> _Aim of the task_
Could you filter the records below and return each line that holds "encloses"?

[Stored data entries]
Content starts

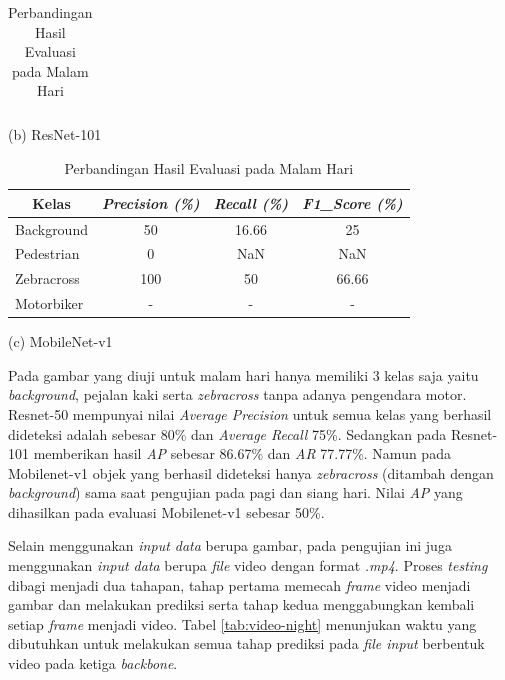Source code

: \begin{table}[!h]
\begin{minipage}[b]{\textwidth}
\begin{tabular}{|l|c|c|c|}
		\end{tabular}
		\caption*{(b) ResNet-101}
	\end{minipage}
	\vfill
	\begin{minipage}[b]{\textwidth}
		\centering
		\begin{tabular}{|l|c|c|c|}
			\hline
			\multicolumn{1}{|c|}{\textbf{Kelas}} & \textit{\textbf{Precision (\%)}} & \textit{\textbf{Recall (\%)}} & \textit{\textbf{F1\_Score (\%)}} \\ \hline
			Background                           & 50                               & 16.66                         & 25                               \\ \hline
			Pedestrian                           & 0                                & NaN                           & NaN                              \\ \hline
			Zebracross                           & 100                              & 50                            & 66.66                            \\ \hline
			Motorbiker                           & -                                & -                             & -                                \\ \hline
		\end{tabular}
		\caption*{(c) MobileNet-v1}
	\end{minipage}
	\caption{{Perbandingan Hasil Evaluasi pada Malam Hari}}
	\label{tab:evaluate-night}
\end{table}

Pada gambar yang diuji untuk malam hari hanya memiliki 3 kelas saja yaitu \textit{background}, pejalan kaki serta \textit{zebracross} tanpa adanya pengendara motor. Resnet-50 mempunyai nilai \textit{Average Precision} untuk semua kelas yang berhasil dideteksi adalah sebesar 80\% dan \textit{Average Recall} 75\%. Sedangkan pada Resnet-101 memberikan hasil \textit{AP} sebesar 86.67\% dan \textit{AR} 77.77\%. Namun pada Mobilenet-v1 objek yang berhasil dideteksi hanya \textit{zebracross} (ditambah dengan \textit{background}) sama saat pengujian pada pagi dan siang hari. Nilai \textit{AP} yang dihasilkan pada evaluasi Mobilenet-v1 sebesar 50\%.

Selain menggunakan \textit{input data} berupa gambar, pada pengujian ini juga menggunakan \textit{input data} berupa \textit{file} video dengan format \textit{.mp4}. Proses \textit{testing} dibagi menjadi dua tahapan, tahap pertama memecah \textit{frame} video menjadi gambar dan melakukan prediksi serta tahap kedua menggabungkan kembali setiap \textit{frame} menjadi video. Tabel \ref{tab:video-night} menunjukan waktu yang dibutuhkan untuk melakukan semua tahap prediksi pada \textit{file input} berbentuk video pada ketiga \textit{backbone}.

Content ends
Content starts

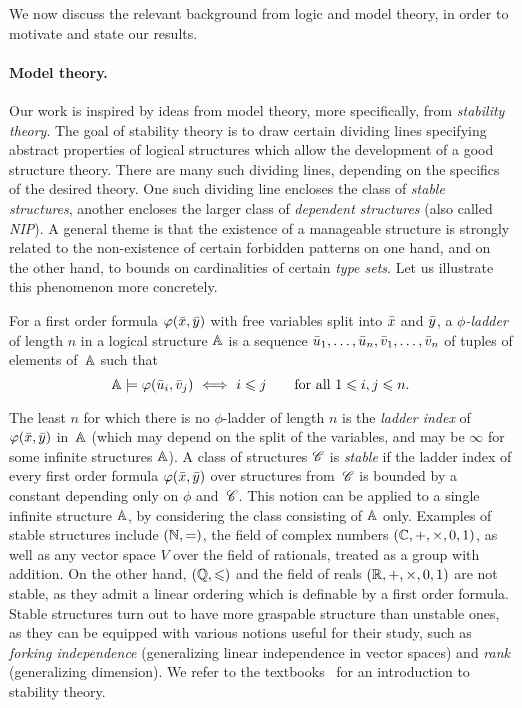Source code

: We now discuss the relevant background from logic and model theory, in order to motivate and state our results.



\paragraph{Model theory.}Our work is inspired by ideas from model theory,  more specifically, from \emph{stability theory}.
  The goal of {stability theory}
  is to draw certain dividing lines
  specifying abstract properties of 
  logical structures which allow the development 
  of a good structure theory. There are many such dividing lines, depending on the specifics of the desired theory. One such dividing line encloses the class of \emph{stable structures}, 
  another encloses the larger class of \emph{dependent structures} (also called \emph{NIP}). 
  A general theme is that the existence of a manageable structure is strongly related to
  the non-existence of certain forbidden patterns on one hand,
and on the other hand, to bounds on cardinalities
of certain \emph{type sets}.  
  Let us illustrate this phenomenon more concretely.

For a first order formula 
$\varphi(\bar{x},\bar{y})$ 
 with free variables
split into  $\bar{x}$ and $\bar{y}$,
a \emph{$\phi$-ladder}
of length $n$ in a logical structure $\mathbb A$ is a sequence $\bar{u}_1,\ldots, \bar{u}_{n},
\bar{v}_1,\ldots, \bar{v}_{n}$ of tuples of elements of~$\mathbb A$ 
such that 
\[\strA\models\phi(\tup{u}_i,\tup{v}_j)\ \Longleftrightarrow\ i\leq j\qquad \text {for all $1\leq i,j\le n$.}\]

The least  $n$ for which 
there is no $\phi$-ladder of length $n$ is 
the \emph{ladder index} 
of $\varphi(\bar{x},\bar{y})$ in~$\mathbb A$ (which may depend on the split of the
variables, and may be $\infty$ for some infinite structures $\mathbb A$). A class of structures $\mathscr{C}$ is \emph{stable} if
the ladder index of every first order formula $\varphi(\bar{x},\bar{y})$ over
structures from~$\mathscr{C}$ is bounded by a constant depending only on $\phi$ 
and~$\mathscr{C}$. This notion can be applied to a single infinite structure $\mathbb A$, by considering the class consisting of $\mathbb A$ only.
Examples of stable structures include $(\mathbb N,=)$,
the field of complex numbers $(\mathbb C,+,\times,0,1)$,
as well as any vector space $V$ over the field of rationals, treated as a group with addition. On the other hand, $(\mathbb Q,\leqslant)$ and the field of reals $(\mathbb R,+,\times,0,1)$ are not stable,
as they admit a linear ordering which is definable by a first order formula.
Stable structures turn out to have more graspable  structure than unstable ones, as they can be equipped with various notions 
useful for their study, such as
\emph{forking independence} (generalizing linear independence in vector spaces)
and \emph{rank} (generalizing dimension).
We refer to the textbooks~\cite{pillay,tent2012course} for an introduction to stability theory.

Content ends

> _Solution to the problem_
  of a good structure theory. There are many such dividing lines, depending on the specifics of the desired theory. One such dividing line encloses the class of \emph{stable structures}, 
  another encloses the larger class of \emph{dependent structures} (also called \emph{NIP}). 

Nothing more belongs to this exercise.